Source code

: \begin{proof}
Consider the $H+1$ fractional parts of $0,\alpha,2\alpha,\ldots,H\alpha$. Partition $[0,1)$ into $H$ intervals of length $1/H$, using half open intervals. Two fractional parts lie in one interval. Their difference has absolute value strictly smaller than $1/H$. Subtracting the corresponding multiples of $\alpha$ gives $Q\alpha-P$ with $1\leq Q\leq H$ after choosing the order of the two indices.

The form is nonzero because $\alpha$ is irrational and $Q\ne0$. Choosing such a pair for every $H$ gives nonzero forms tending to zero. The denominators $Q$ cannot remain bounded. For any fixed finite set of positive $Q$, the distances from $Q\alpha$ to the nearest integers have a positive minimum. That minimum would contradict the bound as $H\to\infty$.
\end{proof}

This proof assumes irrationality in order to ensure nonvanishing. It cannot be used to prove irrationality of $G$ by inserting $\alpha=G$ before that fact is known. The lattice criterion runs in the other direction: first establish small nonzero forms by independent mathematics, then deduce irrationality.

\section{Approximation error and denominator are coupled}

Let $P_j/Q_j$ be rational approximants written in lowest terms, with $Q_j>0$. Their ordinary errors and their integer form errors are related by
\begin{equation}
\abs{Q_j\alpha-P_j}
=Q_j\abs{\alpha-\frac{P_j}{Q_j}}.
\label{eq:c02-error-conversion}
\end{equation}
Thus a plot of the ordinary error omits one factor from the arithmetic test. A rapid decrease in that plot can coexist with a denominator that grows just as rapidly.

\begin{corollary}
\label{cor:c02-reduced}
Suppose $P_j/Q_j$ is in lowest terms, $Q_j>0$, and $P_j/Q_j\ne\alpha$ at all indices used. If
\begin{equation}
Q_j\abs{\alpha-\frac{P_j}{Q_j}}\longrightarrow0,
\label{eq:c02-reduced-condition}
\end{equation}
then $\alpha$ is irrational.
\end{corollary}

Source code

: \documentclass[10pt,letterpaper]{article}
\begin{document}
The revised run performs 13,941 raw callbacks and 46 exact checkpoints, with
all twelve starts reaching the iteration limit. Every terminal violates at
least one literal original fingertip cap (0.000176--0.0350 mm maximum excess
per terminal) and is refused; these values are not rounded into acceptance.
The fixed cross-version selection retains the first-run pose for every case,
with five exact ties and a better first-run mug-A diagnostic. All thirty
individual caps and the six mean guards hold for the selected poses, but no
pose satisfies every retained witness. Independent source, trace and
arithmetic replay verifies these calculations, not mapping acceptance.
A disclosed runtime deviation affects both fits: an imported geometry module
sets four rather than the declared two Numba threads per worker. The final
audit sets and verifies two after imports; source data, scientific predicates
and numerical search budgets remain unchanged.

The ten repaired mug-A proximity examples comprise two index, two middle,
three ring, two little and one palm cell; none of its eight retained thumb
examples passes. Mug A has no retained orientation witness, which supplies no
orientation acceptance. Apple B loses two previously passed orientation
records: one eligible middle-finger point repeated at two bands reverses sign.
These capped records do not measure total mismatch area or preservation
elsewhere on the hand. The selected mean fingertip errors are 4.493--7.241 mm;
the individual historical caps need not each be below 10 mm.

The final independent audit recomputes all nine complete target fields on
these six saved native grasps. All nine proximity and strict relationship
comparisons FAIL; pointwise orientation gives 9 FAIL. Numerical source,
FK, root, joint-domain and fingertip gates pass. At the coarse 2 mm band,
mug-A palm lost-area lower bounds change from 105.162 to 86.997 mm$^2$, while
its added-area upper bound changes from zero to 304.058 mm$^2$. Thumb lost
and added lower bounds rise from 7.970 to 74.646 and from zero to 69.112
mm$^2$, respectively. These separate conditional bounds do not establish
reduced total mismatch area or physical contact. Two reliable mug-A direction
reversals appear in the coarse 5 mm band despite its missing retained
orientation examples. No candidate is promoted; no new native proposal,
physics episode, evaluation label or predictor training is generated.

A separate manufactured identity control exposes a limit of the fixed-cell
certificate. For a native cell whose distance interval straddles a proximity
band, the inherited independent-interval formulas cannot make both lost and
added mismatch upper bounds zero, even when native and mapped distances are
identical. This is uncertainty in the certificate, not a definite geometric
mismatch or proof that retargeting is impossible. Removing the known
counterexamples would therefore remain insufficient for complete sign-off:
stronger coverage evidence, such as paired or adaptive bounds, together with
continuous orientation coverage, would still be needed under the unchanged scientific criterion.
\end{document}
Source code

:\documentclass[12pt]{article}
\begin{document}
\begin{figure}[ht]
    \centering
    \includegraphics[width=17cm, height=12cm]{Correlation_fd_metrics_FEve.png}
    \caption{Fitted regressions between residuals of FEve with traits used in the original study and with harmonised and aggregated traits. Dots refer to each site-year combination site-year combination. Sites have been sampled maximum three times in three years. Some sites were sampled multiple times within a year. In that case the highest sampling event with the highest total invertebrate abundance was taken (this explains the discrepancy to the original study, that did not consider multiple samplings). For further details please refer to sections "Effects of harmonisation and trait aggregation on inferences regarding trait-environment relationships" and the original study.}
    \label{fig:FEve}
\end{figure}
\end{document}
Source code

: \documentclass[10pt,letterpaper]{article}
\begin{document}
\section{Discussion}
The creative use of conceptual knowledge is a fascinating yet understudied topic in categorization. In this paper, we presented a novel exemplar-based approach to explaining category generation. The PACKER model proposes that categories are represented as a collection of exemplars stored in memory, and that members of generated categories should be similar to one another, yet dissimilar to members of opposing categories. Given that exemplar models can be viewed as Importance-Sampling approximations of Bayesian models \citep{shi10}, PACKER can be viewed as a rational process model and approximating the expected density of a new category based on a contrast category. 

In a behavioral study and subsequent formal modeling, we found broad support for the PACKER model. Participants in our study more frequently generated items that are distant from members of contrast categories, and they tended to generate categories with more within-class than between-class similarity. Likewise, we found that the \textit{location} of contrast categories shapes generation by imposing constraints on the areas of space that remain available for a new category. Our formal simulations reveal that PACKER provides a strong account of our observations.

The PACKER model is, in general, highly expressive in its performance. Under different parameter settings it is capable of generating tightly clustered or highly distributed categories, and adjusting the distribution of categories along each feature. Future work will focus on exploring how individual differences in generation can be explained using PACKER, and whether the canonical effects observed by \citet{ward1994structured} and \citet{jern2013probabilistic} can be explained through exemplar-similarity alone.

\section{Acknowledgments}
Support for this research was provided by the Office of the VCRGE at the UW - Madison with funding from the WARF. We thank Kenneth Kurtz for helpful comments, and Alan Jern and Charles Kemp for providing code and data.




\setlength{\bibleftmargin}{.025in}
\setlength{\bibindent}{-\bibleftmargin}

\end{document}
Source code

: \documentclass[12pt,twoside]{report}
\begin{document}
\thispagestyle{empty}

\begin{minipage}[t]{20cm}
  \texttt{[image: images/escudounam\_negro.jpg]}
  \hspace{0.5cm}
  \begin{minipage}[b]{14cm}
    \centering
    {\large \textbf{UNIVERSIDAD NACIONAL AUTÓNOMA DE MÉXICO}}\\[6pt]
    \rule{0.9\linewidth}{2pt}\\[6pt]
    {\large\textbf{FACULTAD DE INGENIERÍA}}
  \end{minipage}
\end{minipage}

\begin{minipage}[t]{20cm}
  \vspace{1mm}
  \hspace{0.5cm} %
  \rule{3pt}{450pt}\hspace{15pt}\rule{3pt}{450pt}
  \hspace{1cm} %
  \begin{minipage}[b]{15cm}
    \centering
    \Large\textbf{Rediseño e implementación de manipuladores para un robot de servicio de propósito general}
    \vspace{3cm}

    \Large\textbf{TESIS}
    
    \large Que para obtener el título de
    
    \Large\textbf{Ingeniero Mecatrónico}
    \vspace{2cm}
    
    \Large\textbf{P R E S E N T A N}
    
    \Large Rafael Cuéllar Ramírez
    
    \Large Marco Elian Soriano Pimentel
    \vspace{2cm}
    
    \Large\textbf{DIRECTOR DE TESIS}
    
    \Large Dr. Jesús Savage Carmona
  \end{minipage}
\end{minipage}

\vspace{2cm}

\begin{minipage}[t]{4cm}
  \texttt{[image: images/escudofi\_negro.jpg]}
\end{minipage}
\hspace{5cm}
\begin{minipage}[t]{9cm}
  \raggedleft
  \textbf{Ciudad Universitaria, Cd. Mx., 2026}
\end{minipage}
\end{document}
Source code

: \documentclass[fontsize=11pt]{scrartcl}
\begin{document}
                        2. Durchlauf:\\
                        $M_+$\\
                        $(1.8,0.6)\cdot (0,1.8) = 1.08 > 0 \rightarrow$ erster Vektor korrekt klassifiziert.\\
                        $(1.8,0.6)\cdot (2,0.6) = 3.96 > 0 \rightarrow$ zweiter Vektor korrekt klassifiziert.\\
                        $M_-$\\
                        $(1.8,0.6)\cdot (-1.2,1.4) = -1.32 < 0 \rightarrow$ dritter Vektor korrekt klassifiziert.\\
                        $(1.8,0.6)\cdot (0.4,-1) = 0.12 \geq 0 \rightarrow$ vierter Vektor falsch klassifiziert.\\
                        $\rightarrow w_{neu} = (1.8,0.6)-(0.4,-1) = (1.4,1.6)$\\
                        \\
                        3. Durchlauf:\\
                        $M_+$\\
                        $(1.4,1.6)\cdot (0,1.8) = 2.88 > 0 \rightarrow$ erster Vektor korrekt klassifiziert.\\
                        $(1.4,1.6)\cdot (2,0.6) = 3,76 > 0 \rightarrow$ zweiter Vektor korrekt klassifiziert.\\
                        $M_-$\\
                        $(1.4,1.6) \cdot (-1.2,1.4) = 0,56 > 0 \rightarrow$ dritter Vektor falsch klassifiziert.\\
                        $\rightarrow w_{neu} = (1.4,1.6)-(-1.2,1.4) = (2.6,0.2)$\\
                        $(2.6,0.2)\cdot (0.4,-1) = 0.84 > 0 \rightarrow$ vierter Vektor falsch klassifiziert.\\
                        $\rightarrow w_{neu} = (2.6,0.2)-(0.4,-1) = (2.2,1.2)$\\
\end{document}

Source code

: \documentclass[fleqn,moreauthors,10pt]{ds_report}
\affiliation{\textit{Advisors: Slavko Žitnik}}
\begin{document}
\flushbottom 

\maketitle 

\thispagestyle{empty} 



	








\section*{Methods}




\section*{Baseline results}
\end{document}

===

Work item:
Above are the records; from them, give again exactly the lines from the one containing "mm$^2$, respectively. These" through the one containing "A separate manufactured", both included.

Solution below:
mm$^2$, respectively. These separate conditional bounds do not establish
reduced total mismatch area or physical contact. Two reliable mug-A direction
reversals appear in the coarse 5 mm band despite its missing retained
orientation examples. No candidate is promoted; no new native proposal,
physics episode, evaluation label or predictor training is generated.

A separate manufactured identity control exposes a limit of the fixed-cell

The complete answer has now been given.